§ Given data

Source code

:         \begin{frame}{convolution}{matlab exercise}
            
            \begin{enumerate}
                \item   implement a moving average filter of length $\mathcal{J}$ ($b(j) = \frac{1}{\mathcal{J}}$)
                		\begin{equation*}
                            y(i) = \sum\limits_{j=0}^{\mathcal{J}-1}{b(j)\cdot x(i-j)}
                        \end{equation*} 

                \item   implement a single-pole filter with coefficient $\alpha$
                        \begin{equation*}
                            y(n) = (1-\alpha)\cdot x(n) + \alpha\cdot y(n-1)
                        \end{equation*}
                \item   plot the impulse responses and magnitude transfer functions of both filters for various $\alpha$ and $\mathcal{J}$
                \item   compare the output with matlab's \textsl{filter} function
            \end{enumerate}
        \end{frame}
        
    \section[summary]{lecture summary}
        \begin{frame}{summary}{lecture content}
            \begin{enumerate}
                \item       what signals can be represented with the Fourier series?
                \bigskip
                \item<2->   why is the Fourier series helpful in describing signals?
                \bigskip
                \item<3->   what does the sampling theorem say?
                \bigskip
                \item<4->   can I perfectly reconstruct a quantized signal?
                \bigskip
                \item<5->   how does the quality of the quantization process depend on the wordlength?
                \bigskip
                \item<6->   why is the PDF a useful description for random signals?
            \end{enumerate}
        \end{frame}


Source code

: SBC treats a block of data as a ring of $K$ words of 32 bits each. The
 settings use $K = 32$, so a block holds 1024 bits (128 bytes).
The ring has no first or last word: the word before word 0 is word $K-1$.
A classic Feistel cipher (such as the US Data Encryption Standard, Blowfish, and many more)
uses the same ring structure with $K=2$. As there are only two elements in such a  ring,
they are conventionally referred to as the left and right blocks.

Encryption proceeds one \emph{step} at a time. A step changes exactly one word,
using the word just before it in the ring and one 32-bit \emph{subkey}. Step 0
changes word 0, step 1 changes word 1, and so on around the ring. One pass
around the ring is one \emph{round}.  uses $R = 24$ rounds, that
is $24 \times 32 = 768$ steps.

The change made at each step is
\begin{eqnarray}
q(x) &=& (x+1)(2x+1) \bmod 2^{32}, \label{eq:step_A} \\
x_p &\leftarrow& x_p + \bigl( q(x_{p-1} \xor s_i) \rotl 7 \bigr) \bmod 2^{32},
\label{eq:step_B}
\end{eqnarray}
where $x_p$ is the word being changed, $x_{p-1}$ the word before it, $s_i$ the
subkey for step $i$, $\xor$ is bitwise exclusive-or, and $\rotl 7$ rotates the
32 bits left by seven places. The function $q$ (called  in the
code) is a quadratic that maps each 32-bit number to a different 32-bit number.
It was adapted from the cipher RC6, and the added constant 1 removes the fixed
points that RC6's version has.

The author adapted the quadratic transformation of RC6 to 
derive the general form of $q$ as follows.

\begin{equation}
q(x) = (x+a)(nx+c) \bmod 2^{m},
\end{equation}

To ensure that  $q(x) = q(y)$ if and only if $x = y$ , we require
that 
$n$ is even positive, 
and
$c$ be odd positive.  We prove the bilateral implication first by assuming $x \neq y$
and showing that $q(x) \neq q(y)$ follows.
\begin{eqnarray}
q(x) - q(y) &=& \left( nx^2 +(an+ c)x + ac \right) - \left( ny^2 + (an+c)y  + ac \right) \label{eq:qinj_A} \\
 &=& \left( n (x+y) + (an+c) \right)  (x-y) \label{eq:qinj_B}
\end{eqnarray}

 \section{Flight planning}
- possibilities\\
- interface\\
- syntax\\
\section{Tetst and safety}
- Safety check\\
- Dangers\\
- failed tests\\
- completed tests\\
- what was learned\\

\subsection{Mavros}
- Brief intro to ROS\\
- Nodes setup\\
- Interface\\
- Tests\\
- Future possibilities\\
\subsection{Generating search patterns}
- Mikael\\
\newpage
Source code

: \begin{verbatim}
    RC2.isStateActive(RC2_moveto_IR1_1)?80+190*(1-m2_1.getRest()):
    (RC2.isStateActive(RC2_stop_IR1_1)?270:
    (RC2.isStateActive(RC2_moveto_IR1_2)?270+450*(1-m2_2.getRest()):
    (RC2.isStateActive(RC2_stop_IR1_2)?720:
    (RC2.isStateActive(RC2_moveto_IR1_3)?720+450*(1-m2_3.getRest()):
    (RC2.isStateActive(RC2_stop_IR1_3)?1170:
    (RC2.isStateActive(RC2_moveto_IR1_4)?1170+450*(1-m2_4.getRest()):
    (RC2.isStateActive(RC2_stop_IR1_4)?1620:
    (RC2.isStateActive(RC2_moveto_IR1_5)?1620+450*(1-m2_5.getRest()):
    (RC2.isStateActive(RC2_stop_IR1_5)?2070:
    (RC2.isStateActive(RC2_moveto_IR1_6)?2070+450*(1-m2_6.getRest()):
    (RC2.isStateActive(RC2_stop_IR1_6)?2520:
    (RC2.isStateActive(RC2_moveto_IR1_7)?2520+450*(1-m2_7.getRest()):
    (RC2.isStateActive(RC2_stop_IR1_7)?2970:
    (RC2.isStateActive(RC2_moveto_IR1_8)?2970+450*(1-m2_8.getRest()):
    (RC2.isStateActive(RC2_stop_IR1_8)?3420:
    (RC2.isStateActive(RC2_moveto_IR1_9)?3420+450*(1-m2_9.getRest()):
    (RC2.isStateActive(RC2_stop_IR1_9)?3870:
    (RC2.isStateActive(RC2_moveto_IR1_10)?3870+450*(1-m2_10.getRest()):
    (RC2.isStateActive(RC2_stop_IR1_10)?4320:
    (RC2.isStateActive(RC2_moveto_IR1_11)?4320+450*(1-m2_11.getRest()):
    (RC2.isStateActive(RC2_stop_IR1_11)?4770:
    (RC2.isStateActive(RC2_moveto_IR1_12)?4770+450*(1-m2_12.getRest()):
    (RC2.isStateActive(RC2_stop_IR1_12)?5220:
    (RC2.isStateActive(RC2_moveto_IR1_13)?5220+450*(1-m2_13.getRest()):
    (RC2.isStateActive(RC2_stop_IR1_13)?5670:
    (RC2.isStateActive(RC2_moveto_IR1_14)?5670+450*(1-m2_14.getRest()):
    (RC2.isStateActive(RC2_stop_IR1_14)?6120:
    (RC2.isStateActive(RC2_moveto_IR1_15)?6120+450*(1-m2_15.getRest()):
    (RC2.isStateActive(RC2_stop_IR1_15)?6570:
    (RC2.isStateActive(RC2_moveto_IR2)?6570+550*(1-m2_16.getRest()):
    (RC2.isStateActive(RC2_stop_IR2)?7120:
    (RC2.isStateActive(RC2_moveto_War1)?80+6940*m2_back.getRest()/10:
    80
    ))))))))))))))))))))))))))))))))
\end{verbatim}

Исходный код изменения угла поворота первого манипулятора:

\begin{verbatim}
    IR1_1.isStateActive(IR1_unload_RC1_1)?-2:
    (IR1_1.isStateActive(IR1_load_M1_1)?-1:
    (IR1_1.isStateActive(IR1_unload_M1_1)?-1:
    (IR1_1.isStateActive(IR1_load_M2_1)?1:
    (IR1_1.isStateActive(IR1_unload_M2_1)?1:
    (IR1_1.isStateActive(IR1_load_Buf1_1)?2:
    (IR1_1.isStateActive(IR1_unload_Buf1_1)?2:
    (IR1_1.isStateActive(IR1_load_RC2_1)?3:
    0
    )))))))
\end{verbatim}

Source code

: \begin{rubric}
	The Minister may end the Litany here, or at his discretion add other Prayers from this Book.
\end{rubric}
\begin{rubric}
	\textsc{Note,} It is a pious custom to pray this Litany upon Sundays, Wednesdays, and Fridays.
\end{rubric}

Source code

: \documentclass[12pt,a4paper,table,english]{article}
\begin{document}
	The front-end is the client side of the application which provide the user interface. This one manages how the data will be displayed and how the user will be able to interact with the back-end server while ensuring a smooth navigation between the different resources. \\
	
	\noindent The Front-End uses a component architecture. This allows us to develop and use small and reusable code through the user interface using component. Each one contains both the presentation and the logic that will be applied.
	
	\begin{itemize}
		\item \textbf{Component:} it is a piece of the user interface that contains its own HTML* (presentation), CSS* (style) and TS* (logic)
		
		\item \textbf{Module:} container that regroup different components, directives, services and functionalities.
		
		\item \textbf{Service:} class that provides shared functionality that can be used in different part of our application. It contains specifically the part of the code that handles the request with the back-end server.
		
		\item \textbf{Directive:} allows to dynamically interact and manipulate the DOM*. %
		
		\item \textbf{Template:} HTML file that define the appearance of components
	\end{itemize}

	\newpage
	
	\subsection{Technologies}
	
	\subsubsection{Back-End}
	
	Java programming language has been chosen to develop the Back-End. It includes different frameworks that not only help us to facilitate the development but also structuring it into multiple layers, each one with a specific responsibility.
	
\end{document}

§ What to do
Reproduce each line from the records that contains the word "around".

§ Task solution
changes word 0, step 1 changes word 1, and so on around the ring. One pass
around the ring is one \emph{round}.  uses $R = 24$ rounds, that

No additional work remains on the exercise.